Invito all'azione per salvare pianeta da catastrofe ambientale

FRED VARGAS, L'UMANITA' IN PERICOLO.  FACCIAMO QUALCOSA SUBITO (Einaudi, pp.224, 17 Euro). Siamo in piena emergenza ambientale, il tempo per tergiversare è finito e la catastrofe è ormai inarrestabile: ecco perché tutti sono chiamati all'azione, proprio in vista di un pericolo riguarda ognuno di noi, nessuno escluso. E' questo il forte grido d'allarme lanciato da Fred Vargas nel libro "L'umanità in pericolo", edito da Einaudi, nel tentativo di risvegliare la nostra coscienza e sensibilizzarci sul tema ambientalista.
    Ricercatrice di archeozoologia e autrice della serie poliziesca con il commissario Adamsberg, Vargas ha abbandonato momentaneamente i panni di giallista abbracciando l'idea di scrivere questo saggio dopo il successo di un suo breve testo, scritto nel 2008, e rilanciato da Charlotte Gainsbourg all'inaugurazione della Cop24, la conferenza delle Nazioni Unite sui cambiamenti climatici nel dicembre 2018.
    Partendo da quella esperienza, l'autrice ha iniziato una lunga serie di ricerche approfondite, muovendosi tra dati scientifici, rapporti ufficiali, notizie ottenute da associazioni e Ong, per cercare di comprendere i tanti tasselli che compongono il quadro della "salute" generale del nostro pianeta, scoprendo che le cose sono molto più gravi e complesse di quello che sembra in superficie.
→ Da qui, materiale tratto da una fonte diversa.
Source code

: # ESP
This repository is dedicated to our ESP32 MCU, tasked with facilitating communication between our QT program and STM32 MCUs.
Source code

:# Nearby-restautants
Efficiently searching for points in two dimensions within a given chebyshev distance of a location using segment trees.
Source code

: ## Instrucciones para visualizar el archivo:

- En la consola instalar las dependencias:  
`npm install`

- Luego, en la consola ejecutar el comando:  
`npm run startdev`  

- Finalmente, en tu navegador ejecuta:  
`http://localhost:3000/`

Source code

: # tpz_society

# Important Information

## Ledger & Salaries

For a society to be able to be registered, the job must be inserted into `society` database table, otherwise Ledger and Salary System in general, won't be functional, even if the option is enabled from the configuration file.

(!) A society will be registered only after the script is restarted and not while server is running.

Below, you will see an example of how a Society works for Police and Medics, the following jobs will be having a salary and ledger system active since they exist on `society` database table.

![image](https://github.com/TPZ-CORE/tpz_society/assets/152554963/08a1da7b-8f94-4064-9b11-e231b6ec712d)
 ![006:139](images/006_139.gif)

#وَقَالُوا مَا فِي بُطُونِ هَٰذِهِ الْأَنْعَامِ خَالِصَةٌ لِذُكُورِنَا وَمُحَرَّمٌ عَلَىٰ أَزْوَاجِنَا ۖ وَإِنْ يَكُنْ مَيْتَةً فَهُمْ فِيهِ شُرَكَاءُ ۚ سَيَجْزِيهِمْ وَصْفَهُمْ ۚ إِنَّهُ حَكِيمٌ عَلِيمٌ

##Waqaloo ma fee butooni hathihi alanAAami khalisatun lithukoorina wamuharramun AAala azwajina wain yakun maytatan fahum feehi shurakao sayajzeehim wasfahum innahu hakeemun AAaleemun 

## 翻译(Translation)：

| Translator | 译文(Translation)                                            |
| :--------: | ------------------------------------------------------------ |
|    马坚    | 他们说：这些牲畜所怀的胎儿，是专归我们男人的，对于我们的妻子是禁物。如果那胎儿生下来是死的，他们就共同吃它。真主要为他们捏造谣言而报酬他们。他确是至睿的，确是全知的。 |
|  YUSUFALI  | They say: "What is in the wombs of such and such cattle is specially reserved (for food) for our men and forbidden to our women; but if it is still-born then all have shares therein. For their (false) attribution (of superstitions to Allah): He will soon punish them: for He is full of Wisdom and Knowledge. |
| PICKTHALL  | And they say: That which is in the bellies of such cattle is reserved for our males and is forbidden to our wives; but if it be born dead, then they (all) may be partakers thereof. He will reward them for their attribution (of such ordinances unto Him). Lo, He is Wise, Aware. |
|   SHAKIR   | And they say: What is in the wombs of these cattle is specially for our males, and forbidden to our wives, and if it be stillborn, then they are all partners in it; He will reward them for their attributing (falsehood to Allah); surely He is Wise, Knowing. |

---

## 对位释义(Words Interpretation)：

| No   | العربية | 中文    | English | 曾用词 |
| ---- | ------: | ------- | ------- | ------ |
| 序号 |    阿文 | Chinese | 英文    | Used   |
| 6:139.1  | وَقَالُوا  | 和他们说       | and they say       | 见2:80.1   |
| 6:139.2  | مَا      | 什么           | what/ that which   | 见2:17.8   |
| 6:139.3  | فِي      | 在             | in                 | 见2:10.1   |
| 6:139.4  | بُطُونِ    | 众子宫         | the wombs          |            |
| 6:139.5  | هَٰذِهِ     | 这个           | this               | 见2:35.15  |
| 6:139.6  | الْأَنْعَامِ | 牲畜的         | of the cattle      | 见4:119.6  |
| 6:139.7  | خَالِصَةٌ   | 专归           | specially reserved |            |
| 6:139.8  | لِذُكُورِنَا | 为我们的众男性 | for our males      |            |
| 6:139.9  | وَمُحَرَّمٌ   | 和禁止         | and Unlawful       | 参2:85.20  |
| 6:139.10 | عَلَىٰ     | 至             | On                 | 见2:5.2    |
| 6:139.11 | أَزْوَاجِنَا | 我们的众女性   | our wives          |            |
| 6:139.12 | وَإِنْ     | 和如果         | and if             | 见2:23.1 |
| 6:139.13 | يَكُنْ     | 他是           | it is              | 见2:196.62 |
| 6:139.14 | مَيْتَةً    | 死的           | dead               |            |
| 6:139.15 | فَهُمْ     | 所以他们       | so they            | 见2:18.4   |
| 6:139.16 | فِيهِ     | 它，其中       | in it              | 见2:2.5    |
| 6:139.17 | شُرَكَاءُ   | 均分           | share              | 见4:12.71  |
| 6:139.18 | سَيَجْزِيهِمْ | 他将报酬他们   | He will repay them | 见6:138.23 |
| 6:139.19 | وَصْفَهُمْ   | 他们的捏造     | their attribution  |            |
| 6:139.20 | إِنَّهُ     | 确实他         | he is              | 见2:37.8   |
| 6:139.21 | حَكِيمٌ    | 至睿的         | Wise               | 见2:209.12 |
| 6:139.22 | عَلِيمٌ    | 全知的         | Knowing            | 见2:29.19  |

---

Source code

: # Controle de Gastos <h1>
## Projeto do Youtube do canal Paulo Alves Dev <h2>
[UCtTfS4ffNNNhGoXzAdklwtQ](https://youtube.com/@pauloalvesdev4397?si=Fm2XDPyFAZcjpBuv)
Utilizzando il filtro dell'ironia e un linguaggio accessibile e molto diretto, ma fornendo dati e informazioni dettagliate anche complesse, Vargas ci offre un quadro purtroppo desolante, sottolineando quanto la responsabilità dell'inquinamento globale non sia solo dei governi e delle lobby, ma anche dei cittadini che hanno voltato la testa dall'altra parte.
    Dalle emissioni di gas serra all'esaurimento delle risorse non rinnovabili, dalle deforestazioni all'allevamento e all'agricoltura intensivi, dallo spreco di acqua all'inquinamento degli oceani: Vargas non risparmia nessuna delle nefandezze compiute a danno della Natura, ma non dimentica mai di contrapporre a ogni crimine commesso dall'uomo anche le possibili azioni riparatrici, anche partendo dal singolo cittadino, dal riciclo alla riduzione della produzione di rifiuti, dal consumo di prodotti bio alla rinuncia all'automobile in favore dei mezzi pubblici, fino alle petizioni, alle manifestazioni, alle elezioni nelle istituzioni dei rappresentanti più sensibili al tema.
    Non mancando mai di sottolineare "l'inverosimile inerzia dei nostri governanti" e indicando anche quali strade potrebbero essere percorse dai governi in tutto il mondo per iniziare a guarire il pianeta, Vargas scrive un libro denso e urgente, che definisce chiaramente i confini della catastrofe in cui inesorabilmente ci troveremo tutti se non iniziamo ad avere il coraggio di invertire la rotta e, come recita il sottotitolo, "non facciamo qualcosa subito".